Monday, May 18, 2009

My experiences in life have taught me a lot about what love is NOT. Or what it's not supposed to be rather. I am grateful for all of these experiences but sometimes I wonder if this has created a hurdle to finding what love is. I am not saying that my life isn't full of love, because I have an abundance of it. But as I reflect back on the healthier serious relationships I have had, I can see that the fear and pain coming from the unhealthy ones took hold when things got rough and definitely affected the way I deal with things. I do not stick around very long when things get hard, I tend to run instead of examining what may be causing my emotion or lack thereof.

Recently someone has come back into my life that I walked away from and never looked back. Well, never looked back until I was looking at him in the face and something inside of me cracked. Is giving a relationship a second chance being too optimistic? Am I being a fool in thinking that it's worth a shot?
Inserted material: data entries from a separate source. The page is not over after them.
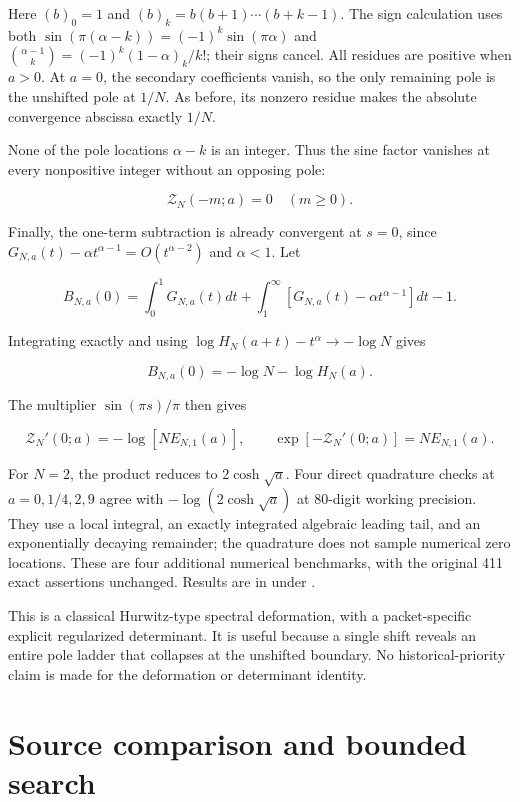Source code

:Here \((b)_0=1\) and \((b)_k=b(b+1)\cdots(b+k-1)\). The sign calculation
uses both \(\sin(\pi(\alpha-k))=(-1)^k\sin(\pi\alpha)\) and
\(\binom{\alpha-1}{k}=(-1)^k(1-\alpha)_k/k!\); their signs cancel. All
residues are positive when \(a>0\). At \(a=0\), the secondary
coefficients vanish, so the only remaining pole is the unshifted pole at
\(1/N\). As before, its nonzero residue makes the absolute convergence
abscissa exactly \(1/N\).

None of the pole locations \(\alpha-k\) is an integer. Thus the sine
factor vanishes at every nonpositive integer without an opposing pole:

\[
\boxed{\mathcal Z_N(-m;a)=0\quad(m\ge0).}
\tag{T8}
\]

Finally, the one-term subtraction is already convergent at \(s=0\),
since \(G_{N,a}(t)-\alpha t^{\alpha-1}=O(t^{\alpha-2})\) and
\(\alpha<1\). Let

\[
B_{N,a}(0)=\int_0^1G_{N,a}(t)dt
 +\int_1^\infty[G_{N,a}(t)-\alpha t^{\alpha-1}]dt-1.
\]

Integrating exactly and using \(\log H_N(a+t)-t^\alpha\to-\log N\) gives

\[
B_{N,a}(0)=-\log N-\log H_N(a).
\]

The multiplier \(\sin(\pi s)/\pi\) then gives

\[
\boxed{\mathcal Z_N'(0;a)=-\log[N E_{N,1}(a)],\qquad
       \exp[-\mathcal Z_N'(0;a)]=N E_{N,1}(a).}
\tag{T9}
\]

For \(N=2\), the product reduces to \(2\cosh\sqrt a\). Four direct
quadrature checks at \(a=0,1/4,2,9\) agree with \(-\log(2\cosh\sqrt a)\)
at 80-digit working precision. They use a local integral, an exactly
integrated algebraic leading tail, and an exponentially decaying
remainder; the quadrature does not sample numerical zero locations.
These are four additional numerical benchmarks, with the original 411
exact assertions unchanged. Results are in
 under
.

This is a classical Hurwitz-type spectral deformation, with a
packet-specific explicit regularized determinant. It is useful because a
single shift reveals an entire pole ladder that collapses at the
unshifted boundary. No historical-priority claim is made for the
deformation or determinant identity.

\hypertarget{source-comparison-and-bounded-search}{%
\section{Source comparison and bounded
search}\label{source-comparison-and-bounded-search}}

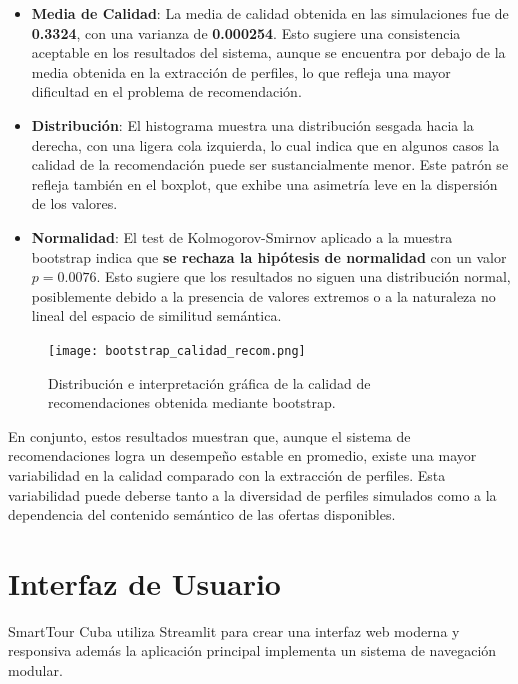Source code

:\documentclass[runningheads]{llncs}
\begin{document}
\begin{itemize}
    \item \textbf{Media de Calidad}: La media de calidad obtenida en las simulaciones fue de \textbf{0.3324}, con una varianza de \textbf{0.000254}. Esto sugiere una consistencia aceptable en los resultados del sistema, aunque se encuentra por debajo de la media obtenida en la extracción de perfiles, lo que refleja una mayor dificultad en el problema de recomendación.
    
    \item \textbf{Distribución}: El histograma muestra una distribución sesgada hacia la derecha, con una ligera cola izquierda, lo cual indica que en algunos casos la calidad de la recomendación puede ser sustancialmente menor. Este patrón se refleja también en el boxplot, que exhibe una asimetría leve en la dispersión de los valores.
    
    \item \textbf{Normalidad}: El test de Kolmogorov-Smirnov aplicado a la muestra bootstrap indica que \textbf{se rechaza la hipótesis de normalidad} con un valor $p = 0.0076$. Esto sugiere que los resultados no siguen una distribución normal, posiblemente debido a la presencia de valores extremos o a la naturaleza no lineal del espacio de similitud semántica.

\end{itemize}

\begin{figure}[H]
    \centering
    \texttt{[image: bootstrap\_calidad\_recom.png]}
    \caption{Distribución e interpretación gráfica de la calidad de recomendaciones obtenida mediante bootstrap.}
    \label{fig:bootstrap-recomendaciones}
\end{figure}

En conjunto, estos resultados muestran que, aunque el sistema de recomendaciones logra un desempeño estable en promedio, existe una mayor variabilidad en la calidad comparado con la extracción de perfiles. Esta variabilidad puede deberse tanto a la diversidad de perfiles simulados como a la dependencia del contenido semántico de las ofertas disponibles.


\section{Interfaz de Usuario}


SmartTour Cuba utiliza Streamlit para crear una interfaz web moderna y responsiva además la aplicación principal implementa un sistema de navegación modular.
\end{document}
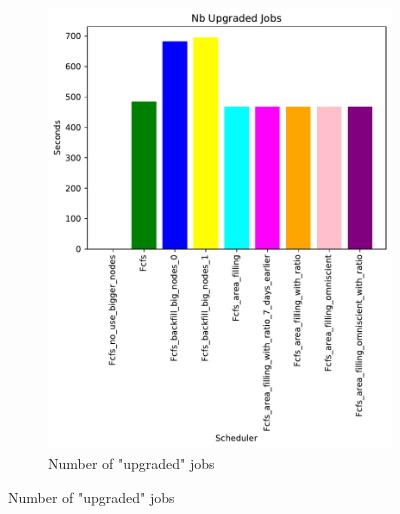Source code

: \documentclass[a4paper]{article}
\begin{document}
\begin{figure}[H]
\begin{subfigure}[b]{0.4\linewidth}\centering\includegraphics[width=0.95\linewidth]{MBSS/plot/Size_Constraint_2022-01-17->2022-01-17_V9532_Nb_Upgraded_Jobs_450_128_32_256_4_1024.pdf}\caption{Number of "upgraded" jobs}\label{45}\end{subfigure}

\end{figure}
\end{document}
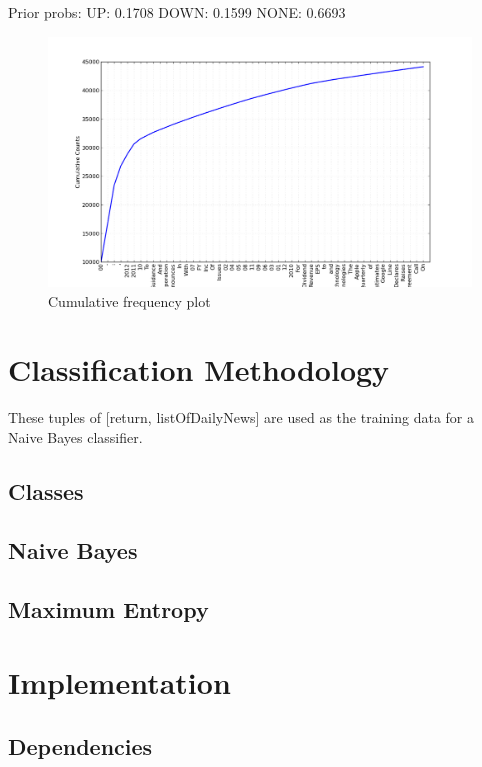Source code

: \documentclass[]{article}
\begin{document}
Prior probs:
UP: 0.1708
DOWN: 0.1599
NONE:  0.6693

\begin{figure}[h!]
\centering
\includegraphics[scale=0.25]{cum_graph.png}
\caption{Cumulative frequency plot}
\end{figure}
\section{Classification Methodology}
These tuples of [return, listOfDailyNews] are used as the training data for a Naive Bayes classifier. 
\subsection{Classes}

\subsection{Naive Bayes}
\subsection{Maximum Entropy}

\section{Implementation}

\subsection{Dependencies}
\end{document}
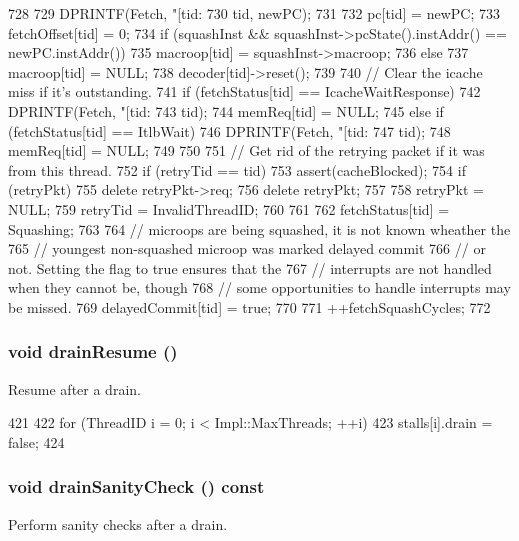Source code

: \begin{DoxyCode}
728 {
729     DPRINTF(Fetch, "[tid:%
730             tid, newPC);
731 
732     pc[tid] = newPC;
733     fetchOffset[tid] = 0;
734     if (squashInst && squashInst->pcState().instAddr() == newPC.instAddr())
735         macroop[tid] = squashInst->macroop;
736     else
737         macroop[tid] = NULL;
738     decoder[tid]->reset();
739 
740     // Clear the icache miss if it's outstanding.
741     if (fetchStatus[tid] == IcacheWaitResponse) {
742         DPRINTF(Fetch, "[tid:%
743                 tid);
744         memReq[tid] = NULL;
745     } else if (fetchStatus[tid] == ItlbWait) {
746         DPRINTF(Fetch, "[tid:%
747                 tid);
748         memReq[tid] = NULL;
749     }
750 
751     // Get rid of the retrying packet if it was from this thread.
752     if (retryTid == tid) {
753         assert(cacheBlocked);
754         if (retryPkt) {
755             delete retryPkt->req;
756             delete retryPkt;
757         }
758         retryPkt = NULL;
759         retryTid = InvalidThreadID;
760     }
761 
762     fetchStatus[tid] = Squashing;
763 
764     // microops are being squashed, it is not known wheather the
765     // youngest non-squashed microop was  marked delayed commit
766     // or not. Setting the flag to true ensures that the
767     // interrupts are not handled when they cannot be, though
768     // some opportunities to handle interrupts may be missed.
769     delayedCommit[tid] = true;
770 
771     ++fetchSquashCycles;
772 }
\end{DoxyCode}
\hypertarget{classDefaultFetch_a8f020d3237536fe007fc488c4125c5d8}{
\subsubsection[{drainResume}]{\setlength{\rightskip}{0pt plus 5cm}void drainResume ()}}
\label{classDefaultFetch_a8f020d3237536fe007fc488c4125c5d8}
Resume after a drain. 


\begin{DoxyCode}
421 {
422     for (ThreadID i = 0; i < Impl::MaxThreads; ++i)
423         stalls[i].drain = false;
424 }
\end{DoxyCode}
\hypertarget{classDefaultFetch_a0240eb42fa57fe5d3788093f62b77347}{
\subsubsection[{drainSanityCheck}]{\setlength{\rightskip}{0pt plus 5cm}void drainSanityCheck () const}}
\label{classDefaultFetch_a0240eb42fa57fe5d3788093f62b77347}
Perform sanity checks after a drain.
I realize more and more that I have some unhealthy communication habits that I use to protect myself. What I can't rationalize or even find, is what I am protecting myself from. I am beginning to think that maybe second chances are worth it. It'd be foolish to walk away again from something that feels right just because I am scared of the issues within myself that it is going to force me to face. The challenge comes in not blaming everything on that and not seeing the fact that its not going to work if it comes to that point. Oy.

1 comment:

Humble Observer said...

I think tha balance (cuz ahm totally an expert on tha subject) comes from nawt denying yerself somethang because of a silly reason, but still being able to recognize a bad situation. Often we put up walls that prevent us from seeing things in a different perspective - sometimes this is good, sometimes not so much. However, the more important thang (in my opinion) is being able to keep perspective enough so that you can, as you say, prevent yourself from "not seeing the fact that its not going to work if it comes to that point". oy indeed.